Bruce returns to the Fringe after a sell-out 2015 run, and remains as witty, warm and inventive as ever.
Expertly puppeteered by Tim Watts and Wyatt Nixon-Lloyd, Bruce is a yellow block of sponge with goggle eyes, and disembodied, white-gloved hands. But in their hands he is imbued with feeling and character, and invites pity, laughter and frustration from the audience, as a bumbling American who keeps getting it wrong.
The puppeteers do not only play Bruce, however; instead they create a whole host of fully-formed, distinct characters, who become instantly recognisable through quirks of their voices or physicality. Particularly memorable were “One-Eyed Joe”, a bitter Russian who was mutilated by Bruce many years ago, and an old man who we later learn is Bruce too, giving sage advice to his younger self.
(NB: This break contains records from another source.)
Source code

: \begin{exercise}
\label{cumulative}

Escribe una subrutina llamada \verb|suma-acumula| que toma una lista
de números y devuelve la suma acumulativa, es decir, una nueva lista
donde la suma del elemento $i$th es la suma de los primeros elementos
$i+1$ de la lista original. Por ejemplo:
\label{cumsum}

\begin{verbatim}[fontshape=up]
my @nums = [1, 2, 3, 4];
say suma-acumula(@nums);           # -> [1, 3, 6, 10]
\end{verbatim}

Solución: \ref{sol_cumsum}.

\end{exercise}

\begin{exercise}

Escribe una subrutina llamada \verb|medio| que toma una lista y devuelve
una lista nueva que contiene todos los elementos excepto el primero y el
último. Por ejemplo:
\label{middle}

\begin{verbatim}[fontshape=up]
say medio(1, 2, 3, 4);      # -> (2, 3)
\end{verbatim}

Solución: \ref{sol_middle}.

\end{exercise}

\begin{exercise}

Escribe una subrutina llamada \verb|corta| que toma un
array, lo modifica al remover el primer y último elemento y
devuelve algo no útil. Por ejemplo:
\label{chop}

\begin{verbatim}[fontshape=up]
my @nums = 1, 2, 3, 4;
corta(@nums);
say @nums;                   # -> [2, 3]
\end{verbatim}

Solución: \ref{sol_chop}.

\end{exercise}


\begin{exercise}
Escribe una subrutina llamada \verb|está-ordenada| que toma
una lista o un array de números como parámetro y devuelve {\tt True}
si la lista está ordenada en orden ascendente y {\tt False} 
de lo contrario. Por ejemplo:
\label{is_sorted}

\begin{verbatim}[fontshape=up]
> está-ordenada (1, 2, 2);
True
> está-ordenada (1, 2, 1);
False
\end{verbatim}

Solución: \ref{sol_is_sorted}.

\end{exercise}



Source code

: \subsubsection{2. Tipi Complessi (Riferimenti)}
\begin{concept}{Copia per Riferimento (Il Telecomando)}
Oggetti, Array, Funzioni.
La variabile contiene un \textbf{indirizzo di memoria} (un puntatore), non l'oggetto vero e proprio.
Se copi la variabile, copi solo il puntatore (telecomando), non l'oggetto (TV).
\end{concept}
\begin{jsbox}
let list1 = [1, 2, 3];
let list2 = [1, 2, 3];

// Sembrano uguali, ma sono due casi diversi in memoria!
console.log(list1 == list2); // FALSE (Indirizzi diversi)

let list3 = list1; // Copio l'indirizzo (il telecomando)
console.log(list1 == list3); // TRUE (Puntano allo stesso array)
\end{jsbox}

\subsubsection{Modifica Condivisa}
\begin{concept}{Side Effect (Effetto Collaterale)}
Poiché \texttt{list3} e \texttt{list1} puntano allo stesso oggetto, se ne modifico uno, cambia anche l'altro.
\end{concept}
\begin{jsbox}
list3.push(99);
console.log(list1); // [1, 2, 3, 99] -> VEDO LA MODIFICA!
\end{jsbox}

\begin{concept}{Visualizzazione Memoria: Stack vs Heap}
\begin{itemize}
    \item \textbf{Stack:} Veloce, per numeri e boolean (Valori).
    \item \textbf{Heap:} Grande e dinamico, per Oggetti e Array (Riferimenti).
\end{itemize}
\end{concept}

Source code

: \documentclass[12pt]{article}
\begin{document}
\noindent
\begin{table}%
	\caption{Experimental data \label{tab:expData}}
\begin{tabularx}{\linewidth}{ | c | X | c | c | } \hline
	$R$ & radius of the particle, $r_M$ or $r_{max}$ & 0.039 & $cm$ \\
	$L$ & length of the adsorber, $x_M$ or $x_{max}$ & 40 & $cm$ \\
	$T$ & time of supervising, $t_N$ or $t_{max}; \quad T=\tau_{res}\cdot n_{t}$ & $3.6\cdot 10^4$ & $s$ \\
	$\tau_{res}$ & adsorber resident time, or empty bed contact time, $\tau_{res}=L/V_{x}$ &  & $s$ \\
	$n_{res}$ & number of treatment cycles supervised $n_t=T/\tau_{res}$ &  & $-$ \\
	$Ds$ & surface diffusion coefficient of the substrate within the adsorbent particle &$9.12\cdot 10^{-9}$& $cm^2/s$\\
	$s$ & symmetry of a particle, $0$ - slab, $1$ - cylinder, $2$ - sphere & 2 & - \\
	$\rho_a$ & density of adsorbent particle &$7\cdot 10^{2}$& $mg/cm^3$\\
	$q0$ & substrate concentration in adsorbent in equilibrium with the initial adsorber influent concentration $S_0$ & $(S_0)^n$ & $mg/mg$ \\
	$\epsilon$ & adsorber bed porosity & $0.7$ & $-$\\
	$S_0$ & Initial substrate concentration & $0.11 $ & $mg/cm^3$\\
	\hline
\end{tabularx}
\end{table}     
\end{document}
Which brings me to the plot. Sensational, action-packed and absolutely bonkers – probably not word ordinarily associated with a one-puppet show, and certainly not with a sponge. But Bruce takes us on an hour-long jaunt that thrusts us back and forward in time, constantly offering new angles on the milestone events of the protagonist’s life, before revealing that he has somehow managed to distort the “space-time continuum”.
We are taken through thirty years of Bruce’s life in the last five minutes of the show, always feeling a satisfying step ahead of the puppet, despite the pace of the show. If I had one criticism of the play, it’s that it has a few too many moments that feel like the end, as if the writers couldn’t quite agree on what made for the best ending. But the real strength of the show is in characterisation, rather than narrative. It was really quite remarkable to see how the same block of sponge could be given such a variety of identities, and the success of the show is a testament to the skill of the performers, both as puppeteers and as voice artists.